*Records for this exercise:*
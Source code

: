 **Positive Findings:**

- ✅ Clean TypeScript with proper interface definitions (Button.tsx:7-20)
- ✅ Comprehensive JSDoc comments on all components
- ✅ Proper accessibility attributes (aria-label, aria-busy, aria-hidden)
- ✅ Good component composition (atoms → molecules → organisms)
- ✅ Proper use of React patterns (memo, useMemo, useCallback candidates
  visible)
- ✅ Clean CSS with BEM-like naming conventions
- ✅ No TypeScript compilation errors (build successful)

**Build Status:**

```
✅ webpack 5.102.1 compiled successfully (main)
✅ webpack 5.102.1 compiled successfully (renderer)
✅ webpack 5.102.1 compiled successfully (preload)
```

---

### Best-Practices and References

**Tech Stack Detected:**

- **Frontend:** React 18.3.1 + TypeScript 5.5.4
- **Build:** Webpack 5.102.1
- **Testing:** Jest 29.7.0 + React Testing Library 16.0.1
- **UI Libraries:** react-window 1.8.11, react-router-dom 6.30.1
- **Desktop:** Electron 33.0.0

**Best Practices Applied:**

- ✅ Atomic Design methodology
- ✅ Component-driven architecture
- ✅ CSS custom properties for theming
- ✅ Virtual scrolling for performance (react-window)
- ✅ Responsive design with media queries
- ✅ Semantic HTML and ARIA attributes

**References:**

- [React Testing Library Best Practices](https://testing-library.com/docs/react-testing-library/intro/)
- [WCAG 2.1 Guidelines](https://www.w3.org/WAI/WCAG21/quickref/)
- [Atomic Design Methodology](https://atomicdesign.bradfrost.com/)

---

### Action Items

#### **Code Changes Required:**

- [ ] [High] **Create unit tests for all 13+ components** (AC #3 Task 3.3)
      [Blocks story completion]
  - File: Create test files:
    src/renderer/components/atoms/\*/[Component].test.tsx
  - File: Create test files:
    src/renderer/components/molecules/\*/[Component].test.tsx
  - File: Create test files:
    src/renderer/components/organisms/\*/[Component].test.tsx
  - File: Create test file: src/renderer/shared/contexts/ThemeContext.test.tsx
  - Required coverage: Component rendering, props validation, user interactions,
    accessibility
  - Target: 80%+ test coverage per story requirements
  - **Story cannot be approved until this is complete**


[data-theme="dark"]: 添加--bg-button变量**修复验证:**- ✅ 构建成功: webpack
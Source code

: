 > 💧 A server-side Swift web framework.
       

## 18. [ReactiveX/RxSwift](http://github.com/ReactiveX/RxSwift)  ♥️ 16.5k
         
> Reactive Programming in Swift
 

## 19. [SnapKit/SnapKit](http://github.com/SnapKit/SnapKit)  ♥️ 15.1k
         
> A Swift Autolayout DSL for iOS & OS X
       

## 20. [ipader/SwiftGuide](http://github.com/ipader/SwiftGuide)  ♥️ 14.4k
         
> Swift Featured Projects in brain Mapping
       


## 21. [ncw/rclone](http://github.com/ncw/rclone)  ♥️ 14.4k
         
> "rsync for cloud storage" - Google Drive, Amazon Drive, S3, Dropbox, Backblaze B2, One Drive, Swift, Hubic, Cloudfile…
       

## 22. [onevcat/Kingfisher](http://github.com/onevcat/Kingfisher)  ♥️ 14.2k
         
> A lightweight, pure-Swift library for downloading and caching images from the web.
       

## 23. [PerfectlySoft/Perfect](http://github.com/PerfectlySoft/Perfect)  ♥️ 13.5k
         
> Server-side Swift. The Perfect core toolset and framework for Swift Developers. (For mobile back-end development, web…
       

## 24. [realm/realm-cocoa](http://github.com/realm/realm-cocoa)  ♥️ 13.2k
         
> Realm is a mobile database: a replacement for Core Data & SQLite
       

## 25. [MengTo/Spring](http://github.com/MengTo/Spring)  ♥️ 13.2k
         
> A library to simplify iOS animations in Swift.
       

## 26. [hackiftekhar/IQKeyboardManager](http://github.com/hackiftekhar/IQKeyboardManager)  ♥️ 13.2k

*Exercise directions:*
Nothing but the lines from the one holding "Data & SQLite" to the end of the entries should be output, each exactly as it appears.

*Task result:*
> Realm is a mobile database: a replacement for Core Data & SQLite
       

## 25. [MengTo/Spring](http://github.com/MengTo/Spring)  ♥️ 13.2k
         
> A library to simplify iOS animations in Swift.
       

## 26. [hackiftekhar/IQKeyboardManager](http://github.com/hackiftekhar/IQKeyboardManager)  ♥️ 13.2k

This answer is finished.